(Stored data)
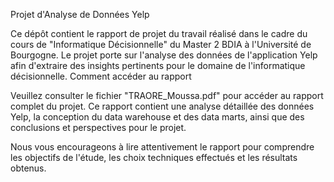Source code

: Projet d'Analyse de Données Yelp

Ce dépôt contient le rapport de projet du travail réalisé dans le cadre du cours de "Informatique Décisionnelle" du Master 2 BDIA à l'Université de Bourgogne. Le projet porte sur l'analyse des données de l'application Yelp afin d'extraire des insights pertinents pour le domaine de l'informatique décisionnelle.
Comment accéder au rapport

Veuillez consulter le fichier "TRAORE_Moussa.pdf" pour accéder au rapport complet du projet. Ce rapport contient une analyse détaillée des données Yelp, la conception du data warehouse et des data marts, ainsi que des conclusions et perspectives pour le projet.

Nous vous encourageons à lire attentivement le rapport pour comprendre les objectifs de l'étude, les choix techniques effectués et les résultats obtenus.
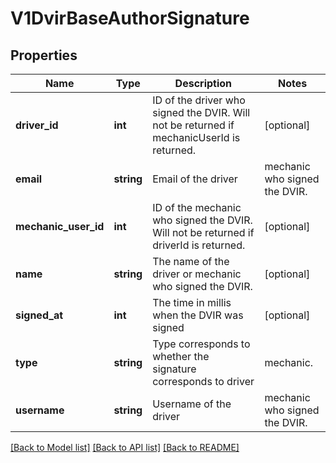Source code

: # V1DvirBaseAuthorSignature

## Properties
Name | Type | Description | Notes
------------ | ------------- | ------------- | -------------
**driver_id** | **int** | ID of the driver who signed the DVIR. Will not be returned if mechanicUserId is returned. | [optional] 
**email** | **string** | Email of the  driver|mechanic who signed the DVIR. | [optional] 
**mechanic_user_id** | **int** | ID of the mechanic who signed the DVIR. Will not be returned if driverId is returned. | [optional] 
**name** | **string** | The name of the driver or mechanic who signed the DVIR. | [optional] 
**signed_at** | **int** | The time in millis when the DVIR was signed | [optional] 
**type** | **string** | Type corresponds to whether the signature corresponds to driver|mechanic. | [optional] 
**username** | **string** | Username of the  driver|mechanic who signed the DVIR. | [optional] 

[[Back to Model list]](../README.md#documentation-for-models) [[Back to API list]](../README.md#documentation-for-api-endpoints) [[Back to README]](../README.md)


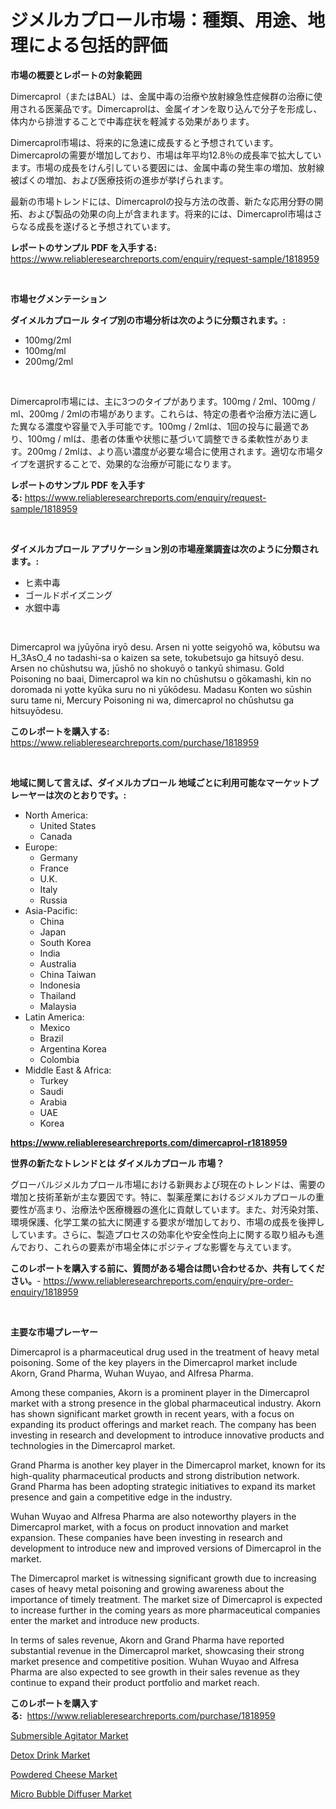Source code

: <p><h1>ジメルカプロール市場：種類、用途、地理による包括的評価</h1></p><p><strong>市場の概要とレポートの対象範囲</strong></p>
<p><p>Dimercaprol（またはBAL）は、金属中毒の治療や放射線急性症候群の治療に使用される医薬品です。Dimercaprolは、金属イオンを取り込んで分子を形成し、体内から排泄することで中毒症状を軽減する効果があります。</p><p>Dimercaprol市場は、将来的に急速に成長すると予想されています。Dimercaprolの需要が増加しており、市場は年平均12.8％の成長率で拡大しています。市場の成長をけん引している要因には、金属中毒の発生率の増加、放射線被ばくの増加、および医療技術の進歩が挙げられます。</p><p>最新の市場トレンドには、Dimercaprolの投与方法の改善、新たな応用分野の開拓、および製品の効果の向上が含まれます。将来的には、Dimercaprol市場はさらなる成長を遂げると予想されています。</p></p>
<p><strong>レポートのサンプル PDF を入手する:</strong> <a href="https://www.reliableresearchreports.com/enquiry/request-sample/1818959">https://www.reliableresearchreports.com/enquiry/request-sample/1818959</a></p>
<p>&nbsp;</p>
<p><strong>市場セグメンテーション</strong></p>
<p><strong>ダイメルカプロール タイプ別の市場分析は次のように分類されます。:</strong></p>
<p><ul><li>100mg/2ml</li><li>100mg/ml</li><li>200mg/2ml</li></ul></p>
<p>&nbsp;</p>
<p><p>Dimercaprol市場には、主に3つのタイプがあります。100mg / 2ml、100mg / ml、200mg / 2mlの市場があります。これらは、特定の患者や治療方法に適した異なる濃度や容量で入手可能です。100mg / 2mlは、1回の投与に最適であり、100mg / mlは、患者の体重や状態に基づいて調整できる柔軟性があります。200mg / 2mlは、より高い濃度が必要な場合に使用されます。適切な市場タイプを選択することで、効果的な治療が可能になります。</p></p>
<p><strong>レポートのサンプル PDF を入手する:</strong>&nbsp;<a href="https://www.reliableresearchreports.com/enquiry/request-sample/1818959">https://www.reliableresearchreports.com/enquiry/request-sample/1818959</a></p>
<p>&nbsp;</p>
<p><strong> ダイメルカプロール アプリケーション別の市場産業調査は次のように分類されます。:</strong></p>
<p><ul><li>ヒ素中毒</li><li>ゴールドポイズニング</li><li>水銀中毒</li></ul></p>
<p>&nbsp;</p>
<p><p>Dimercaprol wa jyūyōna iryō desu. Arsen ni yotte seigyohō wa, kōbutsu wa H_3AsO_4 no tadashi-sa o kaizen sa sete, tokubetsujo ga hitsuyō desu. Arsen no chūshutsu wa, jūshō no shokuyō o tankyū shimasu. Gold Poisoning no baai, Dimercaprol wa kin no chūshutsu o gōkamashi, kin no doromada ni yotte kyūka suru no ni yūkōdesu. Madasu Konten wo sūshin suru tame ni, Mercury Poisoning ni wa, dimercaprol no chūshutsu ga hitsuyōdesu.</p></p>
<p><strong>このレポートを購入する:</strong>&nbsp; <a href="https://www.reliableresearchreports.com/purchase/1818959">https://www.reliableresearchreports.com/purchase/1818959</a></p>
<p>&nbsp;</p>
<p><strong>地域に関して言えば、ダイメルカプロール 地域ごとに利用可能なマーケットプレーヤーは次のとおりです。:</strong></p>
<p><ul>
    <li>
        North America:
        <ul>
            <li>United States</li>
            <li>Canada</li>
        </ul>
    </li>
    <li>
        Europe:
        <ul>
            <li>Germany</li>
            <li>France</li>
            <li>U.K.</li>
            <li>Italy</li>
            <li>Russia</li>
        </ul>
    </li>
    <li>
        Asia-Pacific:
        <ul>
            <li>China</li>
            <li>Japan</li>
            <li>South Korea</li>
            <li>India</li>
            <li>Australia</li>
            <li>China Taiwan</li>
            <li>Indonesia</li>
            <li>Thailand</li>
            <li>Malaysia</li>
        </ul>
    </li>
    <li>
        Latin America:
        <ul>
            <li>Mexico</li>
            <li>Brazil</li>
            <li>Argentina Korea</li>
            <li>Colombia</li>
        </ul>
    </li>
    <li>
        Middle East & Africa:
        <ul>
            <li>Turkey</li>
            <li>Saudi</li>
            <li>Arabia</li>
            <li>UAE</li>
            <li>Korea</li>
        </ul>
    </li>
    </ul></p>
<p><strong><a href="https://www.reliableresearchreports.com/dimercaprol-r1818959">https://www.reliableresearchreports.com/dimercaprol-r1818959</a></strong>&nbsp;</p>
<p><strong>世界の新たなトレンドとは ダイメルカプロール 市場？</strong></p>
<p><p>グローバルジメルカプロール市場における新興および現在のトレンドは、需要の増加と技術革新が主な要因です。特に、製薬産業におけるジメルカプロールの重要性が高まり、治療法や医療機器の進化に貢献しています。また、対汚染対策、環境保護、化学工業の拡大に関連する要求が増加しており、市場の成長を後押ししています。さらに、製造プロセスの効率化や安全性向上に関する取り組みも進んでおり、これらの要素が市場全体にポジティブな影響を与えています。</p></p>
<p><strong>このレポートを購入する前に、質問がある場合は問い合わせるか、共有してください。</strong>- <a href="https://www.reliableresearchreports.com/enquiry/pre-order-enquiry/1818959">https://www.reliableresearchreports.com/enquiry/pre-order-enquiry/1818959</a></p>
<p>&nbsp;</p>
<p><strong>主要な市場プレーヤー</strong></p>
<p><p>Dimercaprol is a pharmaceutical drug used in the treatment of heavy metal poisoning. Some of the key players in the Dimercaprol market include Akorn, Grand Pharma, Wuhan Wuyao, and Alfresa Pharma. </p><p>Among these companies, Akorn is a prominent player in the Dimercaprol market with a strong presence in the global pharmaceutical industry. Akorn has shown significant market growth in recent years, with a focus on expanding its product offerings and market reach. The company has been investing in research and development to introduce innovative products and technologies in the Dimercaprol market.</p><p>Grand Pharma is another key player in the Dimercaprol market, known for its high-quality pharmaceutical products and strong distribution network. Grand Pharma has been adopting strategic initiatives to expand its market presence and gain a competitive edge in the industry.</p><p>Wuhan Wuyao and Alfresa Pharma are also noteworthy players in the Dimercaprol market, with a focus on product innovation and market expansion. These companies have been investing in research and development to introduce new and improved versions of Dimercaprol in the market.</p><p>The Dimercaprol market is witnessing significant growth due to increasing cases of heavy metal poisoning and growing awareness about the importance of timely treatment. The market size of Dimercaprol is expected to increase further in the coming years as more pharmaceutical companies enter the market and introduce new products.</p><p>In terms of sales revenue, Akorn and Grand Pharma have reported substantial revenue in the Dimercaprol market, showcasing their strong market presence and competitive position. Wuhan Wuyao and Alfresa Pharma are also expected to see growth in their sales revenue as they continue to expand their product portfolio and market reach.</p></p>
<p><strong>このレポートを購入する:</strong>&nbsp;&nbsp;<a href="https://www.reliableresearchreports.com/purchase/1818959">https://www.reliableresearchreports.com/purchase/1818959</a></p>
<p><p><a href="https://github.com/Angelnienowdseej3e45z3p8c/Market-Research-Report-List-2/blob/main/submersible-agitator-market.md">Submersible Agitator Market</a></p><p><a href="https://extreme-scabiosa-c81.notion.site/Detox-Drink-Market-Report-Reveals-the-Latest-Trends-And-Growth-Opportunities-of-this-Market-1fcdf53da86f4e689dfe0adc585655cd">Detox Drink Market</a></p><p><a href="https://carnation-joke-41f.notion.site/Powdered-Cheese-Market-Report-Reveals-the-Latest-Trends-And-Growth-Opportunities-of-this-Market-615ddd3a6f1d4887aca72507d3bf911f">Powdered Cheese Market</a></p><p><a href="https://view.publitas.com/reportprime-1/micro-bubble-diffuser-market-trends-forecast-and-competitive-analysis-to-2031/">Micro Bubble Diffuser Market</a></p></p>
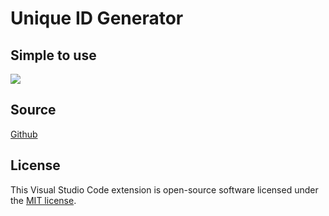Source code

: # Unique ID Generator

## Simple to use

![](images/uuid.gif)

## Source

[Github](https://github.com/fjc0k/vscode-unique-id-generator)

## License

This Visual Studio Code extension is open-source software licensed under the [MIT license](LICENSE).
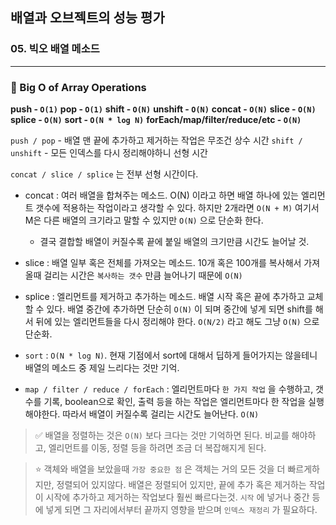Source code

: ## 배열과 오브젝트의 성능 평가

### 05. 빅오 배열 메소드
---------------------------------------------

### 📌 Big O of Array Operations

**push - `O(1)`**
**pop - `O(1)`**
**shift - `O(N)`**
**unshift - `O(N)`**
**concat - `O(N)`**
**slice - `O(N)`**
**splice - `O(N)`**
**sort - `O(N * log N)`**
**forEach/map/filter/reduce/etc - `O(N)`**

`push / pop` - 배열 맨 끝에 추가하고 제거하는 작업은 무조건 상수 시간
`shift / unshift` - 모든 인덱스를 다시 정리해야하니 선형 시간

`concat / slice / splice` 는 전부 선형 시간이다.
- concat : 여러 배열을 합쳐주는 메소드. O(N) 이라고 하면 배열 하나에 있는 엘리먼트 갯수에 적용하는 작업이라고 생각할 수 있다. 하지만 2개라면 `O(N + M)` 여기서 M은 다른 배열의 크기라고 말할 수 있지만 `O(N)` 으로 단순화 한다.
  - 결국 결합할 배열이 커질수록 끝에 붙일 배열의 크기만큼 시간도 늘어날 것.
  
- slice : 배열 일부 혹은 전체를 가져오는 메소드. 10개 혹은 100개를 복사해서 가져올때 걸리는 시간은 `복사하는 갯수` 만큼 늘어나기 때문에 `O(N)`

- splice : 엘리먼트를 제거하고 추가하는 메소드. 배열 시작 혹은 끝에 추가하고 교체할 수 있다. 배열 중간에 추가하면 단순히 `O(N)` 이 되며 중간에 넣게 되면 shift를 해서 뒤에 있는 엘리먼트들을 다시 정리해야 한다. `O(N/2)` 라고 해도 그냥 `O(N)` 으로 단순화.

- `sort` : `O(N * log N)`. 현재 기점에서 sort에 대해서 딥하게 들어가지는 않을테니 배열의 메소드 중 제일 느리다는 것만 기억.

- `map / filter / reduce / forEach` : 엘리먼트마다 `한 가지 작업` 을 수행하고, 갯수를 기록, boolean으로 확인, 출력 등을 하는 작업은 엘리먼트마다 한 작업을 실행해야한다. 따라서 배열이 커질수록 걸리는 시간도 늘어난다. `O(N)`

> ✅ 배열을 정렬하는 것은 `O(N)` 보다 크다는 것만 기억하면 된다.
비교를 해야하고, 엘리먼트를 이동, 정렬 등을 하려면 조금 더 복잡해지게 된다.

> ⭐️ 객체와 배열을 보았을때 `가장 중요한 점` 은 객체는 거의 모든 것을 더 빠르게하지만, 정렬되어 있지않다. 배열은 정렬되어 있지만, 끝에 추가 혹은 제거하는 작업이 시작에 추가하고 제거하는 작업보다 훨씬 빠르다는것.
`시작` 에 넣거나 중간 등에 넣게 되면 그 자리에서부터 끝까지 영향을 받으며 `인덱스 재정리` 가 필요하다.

[The problem]
In the entries above, the lines between the one holding "것만 기억하면 된다." and the one holding "작업보다 훨씬 빠르다는것.", inclusive, are to be printed exactly as written, and those alone.

[Result of the task]
> ✅ 배열을 정렬하는 것은 `O(N)` 보다 크다는 것만 기억하면 된다.
비교를 해야하고, 엘리먼트를 이동, 정렬 등을 하려면 조금 더 복잡해지게 된다.

> ⭐️ 객체와 배열을 보았을때 `가장 중요한 점` 은 객체는 거의 모든 것을 더 빠르게하지만, 정렬되어 있지않다. 배열은 정렬되어 있지만, 끝에 추가 혹은 제거하는 작업이 시작에 추가하고 제거하는 작업보다 훨씬 빠르다는것.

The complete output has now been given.